アパレル、立地が分けた「リベンジ消費」の明暗 回復早いアウトレットモール、沈む大手百貨店
だが、6月に回復基調にあった店舗でも、先行きについてはまったく油断ができない。SC向けブランドを展開する中堅アパレルの幹部は、「リベンジ消費は想定以上にあっさりと終わった」と漏らす。
複数のアパレル企業の中堅社員も、「天候不順や感染者数の再拡大もあり、7月半ばから売り上げはまた厳しくなっている」と口を揃える。実際、ABEJAのデータでも来店者数(全国)の回復度合いは、6月第3週をピークに再び下降傾向にある。

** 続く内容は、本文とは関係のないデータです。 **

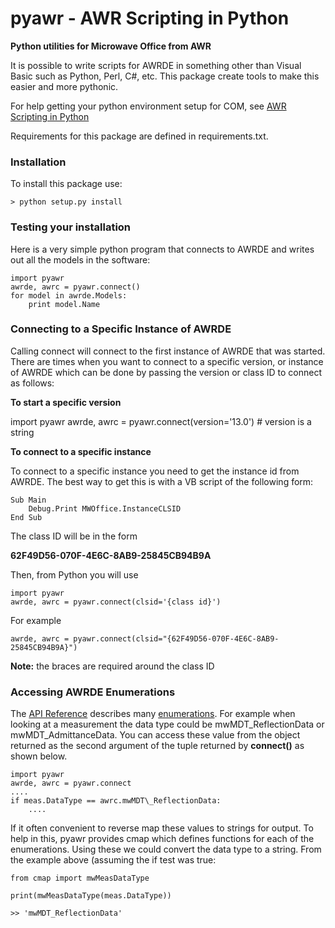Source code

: # pyawr - AWR Scripting in Python

**Python utilities for Microwave Office from AWR**

It is possible to write scripts for AWRDE in something other than Visual Basic such as Python, Perl, C#, etc.  This package create tools to make this easier and more pythonic.

For help getting your python environment setup for COM, see [AWR Scripting in Python](http://kb.awr.com/display/SCRIPTS/AWR+Scripting+in+Python)

Requirements for this package are defined in requirements.txt.

### Installation

To install this package use:

    > python setup.py install

### Testing your installation

Here is a very simple python program that connects to AWRDE and writes out all the models in the software:

	import pyawr
	awrde, awrc = pyawr.connect()
	for model in awrde.Models:
		print model.Name
		
### Connecting to a Specific Instance of AWRDE

Calling connect will connect to the first instance of AWRDE that was started.  There are times when you want to connect to a specific version, or instance of AWRDE which can be done by passing the version or class ID to connect as follows:

**To start a specific version**

   import pyawr
   awrde, awrc = pyawr.connect(version='13.0')  # version is a string
   
   
**To connect to a specific instance**

To connect to a specific instance you need to get the instance id from AWRDE.  The best way to get this is with a VB script of the following form:

	Sub Main
		Debug.Print MWOffice.InstanceCLSID
	End Sub
	
The class ID will be in the form 

**62F49D56-070F-4E6C-8AB9-25845CB94B9A**

Then, from Python you will use

	import pyawr
	awrde, awrc = pyawr.connect(clsid='{class id}')
	
For example

	awrde, awrc = pyawr.connect(clsid="{62F49D56-070F-4E6C-8AB9-25845CB94B9A}")
	
**Note:** the braces are required around the class ID

### Accessing AWRDE Enumerations

The [API Reference](https://awrcorp.com/download/faq/english/docs/ApiReference/api_reference.html) describes many [enumerations](https://awrcorp.com/download/faq/english/docs/ApiReference/ch02s03.html).  For example when looking at a measurement the data type could be mwMDT\_ReflectionData or mwMDT\_AdmittanceData. You can access these value from the object returned as the second argument of the tuple returned by  **connect()** as shown below.

	import pyawr
	awrde, awrc = pyawr.connect
	....
	if meas.DataType == awrc.mwMDT\_ReflectionData:
		....
		
If it often convenient to reverse map these values to strings for output.  To help in this, pyawr provides cmap which defines functions for each of the enumerations.  Using these we could convert the data type to a string.  From the example above (assuming the if test was true:

	from cmap import mwMeasDataType
	
	print(mwMeasDataType(meas.DataType))
	
	>> 'mwMDT_ReflectionData'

郊外SCを中心に店舗展開するジーンズ専門店・ライトオンの6月の既存店売上高は、セール効果もあって前年同期比109.8%と急回復した。しかし、7月は週を追うごとに集客は苦戦し、同86.3%に転落した。6月はほぼ前年同期並みに売り上げが戻っていたアダストリアも、7月の既存店売上高は同80.1%に再び落ち込んだ。
セール効果は6月末に一巡
多くのアパレル店舗は大量に残ってしまった春夏商品の在庫をさばくため、普段より前倒しで6月初頭から夏のセールを開催した。「とにかく今は各社ともに、利益を度外視してでも商品を売ってキャッシュを確保したいとの意識が強い」(業界関係者)。セールはいわばカンフル剤の役目を果たしたが、その効果は6月末に一巡したようだ。
セール効果の息切れに感染者数の増加が追い打ちを掛け、8月以降の店舗売り上げや来店者数の行方は不透明感が増している。外出自粛ムードや消費低迷が長期化すれば、多くのアパレル企業は外食企業と同様、固定費削減に向けて大規模な店舗整理を迫られかねない。

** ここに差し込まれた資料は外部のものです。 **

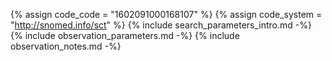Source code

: {% assign code_code = "1602091000168107" %}
{% assign code_system = "http://snomed.info/sct" %}
{% include search_parameters_intro.md -%}
{% include observation_parameters.md -%}
{% include observation_notes.md -%}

複数の小売り関係者によると、6月に急回復したSCでも、客足の戻り具合で優勝劣敗が目立ったという。ABEJAの小林氏は、「地域1番店のような競争力の高いSCは急速に回復したのに対し、2番店や3番店の戻りは時間がかかった。施設間の格差がより顕在化した印象が強い」と分析する。